DATA TO USE:
※

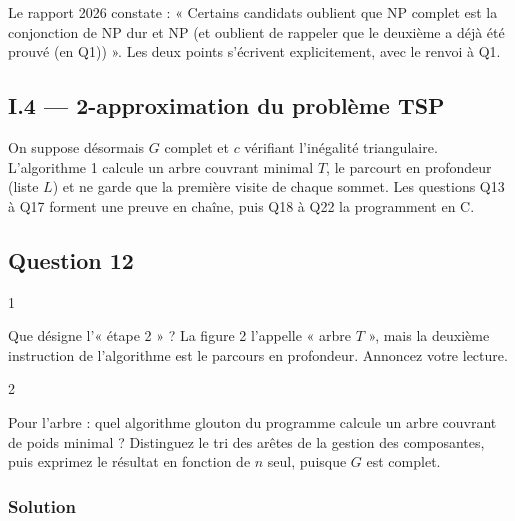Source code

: \documentclass[11pt,a4paper]{article}
\begin{document}
\begin{jury}

Le rapport 2026 constate : « Certains candidats oublient que NP complet est la conjonction de NP dur et NP (et oublient de rappeler que le deuxième a déjà été prouvé (en Q1)) ». Les deux points s'écrivent explicitement, avec le renvoi à Q1.

\end{jury}

\hypertarget{i.4-2-approximation-du-probluxe8me-tsp}{%
\subsection{I.4 --- 2-approximation du problème TSP}\label{i.4-2-approximation-du-probluxe8me-tsp}}

On suppose désormais \(G\) complet et \(c\) vérifiant l'inégalité triangulaire. L'algorithme 1 calcule un arbre couvrant minimal \(T\), le parcourt en profondeur (liste \(L\)) et ne garde que la première visite de chaque sommet. Les questions Q13 à Q17 forment une preuve en chaîne, puis Q18 à Q22 la programment en C.

\hypertarget{question-12}{%
\subsection{Question 12}\label{question-12}}

\begin{indication}{1}

Que désigne l'« étape 2 » ? La figure 2 l'appelle « arbre \(T\) », mais la deuxième instruction de l'algorithme est le parcours en profondeur. Annoncez votre lecture.

\end{indication}

\begin{indication}{2}

Pour l'arbre : quel algorithme glouton du programme calcule un arbre couvrant de poids minimal ? Distinguez le tri des arêtes de la gestion des composantes, puis exprimez le résultat en fonction de \(n\) seul, puisque \(G\) est complet.

\end{indication}

\hypertarget{solution-11}{%
\subsubsection{Solution}\label{solution-11}}
\end{document}
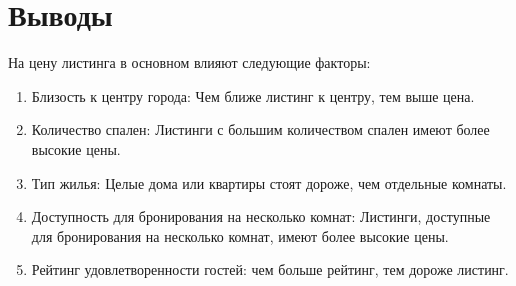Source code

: \documentclass[
	11pt
] {article}
\begin{document}
\section{Выводы}
	На цену листинга в основном влияют следующие факторы:
	\begin{enumerate}
		\item Близость к центру города: Чем ближе листинг к центру, тем выше цена.

		\item Количество спален: Листинги с большим количеством спален имеют более высокие цены.

		\item Тип жилья: Целые дома или квартиры стоят дороже, чем отдельные комнаты.

		\item Доступность для бронирования на несколько комнат: Листинги, доступные для бронирования на несколько комнат, имеют более высокие цены.

		\item Рейтинг удовлетворенности гостей: чем больше рейтинг, тем дороже листинг.
	\end{enumerate}




\end{document}
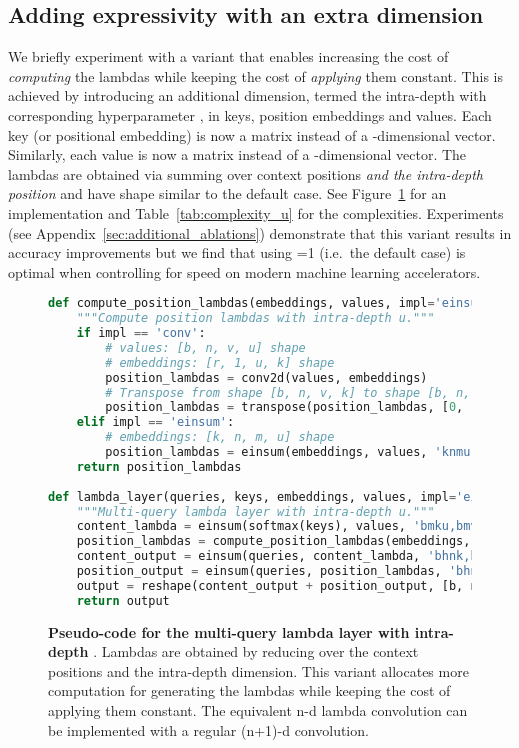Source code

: \documentclass{article} \usepackage{iclr2021_conference,times}
\begin{document}
\subsection{Adding expressivity with an extra dimension\label{sec:lambda_layer_u}}
We briefly experiment with a variant that enables increasing the cost of \emph{computing} the lambdas while keeping the cost of \emph{applying} them constant.
This is achieved by introducing an additional dimension, termed the intra-depth with corresponding hyperparameter , in keys, position embeddings and values.
Each key (or positional embedding) is now a  matrix instead of a -dimensional vector.
Similarly, each value is now a  matrix instead of a -dimensional vector.
The lambdas are obtained via summing over context positions \emph{and the intra-depth position } and have   shape similar to the default case.
See Figure~\ref{fig:lambda_layer_code_u} for an implementation and Table~\ref{tab:complexity_u} for the complexities.
Experiments (see Appendix~\ref{sec:additional_ablations}) demonstrate that this variant results in accuracy
improvements but we find that using =1 (i.e.\ the default case) is optimal when controlling for speed on modern machine learning accelerators.

\begin{figure}[h]
\small
\begin{lstlisting}[language=python]
def compute_position_lambdas(embeddings, values, impl='einsum'):
    """Compute position lambdas with intra-depth u."""
    if impl == 'conv':
        # values: [b, n, v, u] shape
        # embeddings: [r, 1, u, k] shape
        position_lambdas = conv2d(values, embeddings) 
        # Transpose from shape [b, n, v, k] to shape [b, n, k, v]
        position_lambdas = transpose(position_lambdas, [0, 1, 3, 2])
    elif impl == 'einsum':
        # embeddings: [k, n, m, u] shape
        position_lambdas = einsum(embeddings, values, 'knmu,bmvu->bnkv')
    return position_lambdas
    
def lambda_layer(queries, keys, embeddings, values, impl='einsum'):
    """Multi-query lambda layer with intra-depth u."""
    content_lambda = einsum(softmax(keys), values, 'bmku,bmvu->bkv')
    position_lambdas = compute_position_lambdas(embeddings, values, lambda_conv)
    content_output = einsum(queries, content_lambda, 'bhnk,bkv->bnhv')
    position_output = einsum(queries, position_lambdas, 'bhnk,bnkv->bnhv')
    output = reshape(content_output + position_output, [b, n, d])
    return output
\end{lstlisting}
    \caption{
    \textbf{Pseudo-code for the multi-query lambda layer with intra-depth }.
    Lambdas are obtained by reducing over the context positions and the intra-depth dimension.
    This variant allocates more computation for generating the lambdas while keeping the cost of applying them constant.
    The equivalent n-d lambda convolution can be implemented with a regular (n+1)-d convolution.
    }
    \label{fig:lambda_layer_code_u}
\end{figure}
\end{document}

※

WHAT YOU NEED TO DO:
What's needed is an exact copy of every entry, minus the pictures.

ANSWER TO THIS EXERCISE:
Source code

: \documentclass[11pt,a4paper]{article}
\begin{document}
\begin{jury}

Le rapport 2026 constate : « Certains candidats oublient que NP complet est la conjonction de NP dur et NP (et oublient de rappeler que le deuxième a déjà été prouvé (en Q1)) ». Les deux points s'écrivent explicitement, avec le renvoi à Q1.

\end{jury}

\hypertarget{i.4-2-approximation-du-probluxe8me-tsp}{%
\subsection{I.4 --- 2-approximation du problème TSP}\label{i.4-2-approximation-du-probluxe8me-tsp}}

On suppose désormais \(G\) complet et \(c\) vérifiant l'inégalité triangulaire. L'algorithme 1 calcule un arbre couvrant minimal \(T\), le parcourt en profondeur (liste \(L\)) et ne garde que la première visite de chaque sommet. Les questions Q13 à Q17 forment une preuve en chaîne, puis Q18 à Q22 la programment en C.

\hypertarget{question-12}{%
\subsection{Question 12}\label{question-12}}

\begin{indication}{1}

Que désigne l'« étape 2 » ? La figure 2 l'appelle « arbre \(T\) », mais la deuxième instruction de l'algorithme est le parcours en profondeur. Annoncez votre lecture.

\end{indication}

\begin{indication}{2}

Pour l'arbre : quel algorithme glouton du programme calcule un arbre couvrant de poids minimal ? Distinguez le tri des arêtes de la gestion des composantes, puis exprimez le résultat en fonction de \(n\) seul, puisque \(G\) est complet.

\end{indication}

\hypertarget{solution-11}{%
\subsubsection{Solution}\label{solution-11}}
\end{document}
Source code

: \documentclass[
	11pt
] {article}
\begin{document}
\section{Выводы}
	На цену листинга в основном влияют следующие факторы:
	\begin{enumerate}
		\item Близость к центру города: Чем ближе листинг к центру, тем выше цена.

		\item Количество спален: Листинги с большим количеством спален имеют более высокие цены.

		\item Тип жилья: Целые дома или квартиры стоят дороже, чем отдельные комнаты.

		\item Доступность для бронирования на несколько комнат: Листинги, доступные для бронирования на несколько комнат, имеют более высокие цены.

		\item Рейтинг удовлетворенности гостей: чем больше рейтинг, тем дороже листинг.
	\end{enumerate}




\end{document}
Source code

: \documentclass{article} \usepackage{iclr2021_conference,times}
\begin{document}
\subsection{Adding expressivity with an extra dimension\label{sec:lambda_layer_u}}
We briefly experiment with a variant that enables increasing the cost of \emph{computing} the lambdas while keeping the cost of \emph{applying} them constant.
This is achieved by introducing an additional dimension, termed the intra-depth with corresponding hyperparameter , in keys, position embeddings and values.
Each key (or positional embedding) is now a  matrix instead of a -dimensional vector.
Similarly, each value is now a  matrix instead of a -dimensional vector.
The lambdas are obtained via summing over context positions \emph{and the intra-depth position } and have   shape similar to the default case.
See Figure~\ref{fig:lambda_layer_code_u} for an implementation and Table~\ref{tab:complexity_u} for the complexities.
Experiments (see Appendix~\ref{sec:additional_ablations}) demonstrate that this variant results in accuracy
improvements but we find that using =1 (i.e.\ the default case) is optimal when controlling for speed on modern machine learning accelerators.

\begin{figure}[h]
\small
\begin{lstlisting}[language=python]
def compute_position_lambdas(embeddings, values, impl='einsum'):
    """Compute position lambdas with intra-depth u."""
    if impl == 'conv':
        # values: [b, n, v, u] shape
        # embeddings: [r, 1, u, k] shape
        position_lambdas = conv2d(values, embeddings) 
        # Transpose from shape [b, n, v, k] to shape [b, n, k, v]
        position_lambdas = transpose(position_lambdas, [0, 1, 3, 2])
    elif impl == 'einsum':
        # embeddings: [k, n, m, u] shape
        position_lambdas = einsum(embeddings, values, 'knmu,bmvu->bnkv')
    return position_lambdas
    
def lambda_layer(queries, keys, embeddings, values, impl='einsum'):
    """Multi-query lambda layer with intra-depth u."""
    content_lambda = einsum(softmax(keys), values, 'bmku,bmvu->bkv')
    position_lambdas = compute_position_lambdas(embeddings, values, lambda_conv)
    content_output = einsum(queries, content_lambda, 'bhnk,bkv->bnhv')
    position_output = einsum(queries, position_lambdas, 'bhnk,bnkv->bnhv')
    output = reshape(content_output + position_output, [b, n, d])
    return output
\end{lstlisting}
    \caption{
    \textbf{Pseudo-code for the multi-query lambda layer with intra-depth }.
    Lambdas are obtained by reducing over the context positions and the intra-depth dimension.
    This variant allocates more computation for generating the lambdas while keeping the cost of applying them constant.
    The equivalent n-d lambda convolution can be implemented with a regular (n+1)-d convolution.
    }
    \label{fig:lambda_layer_code_u}
\end{figure}
\end{document}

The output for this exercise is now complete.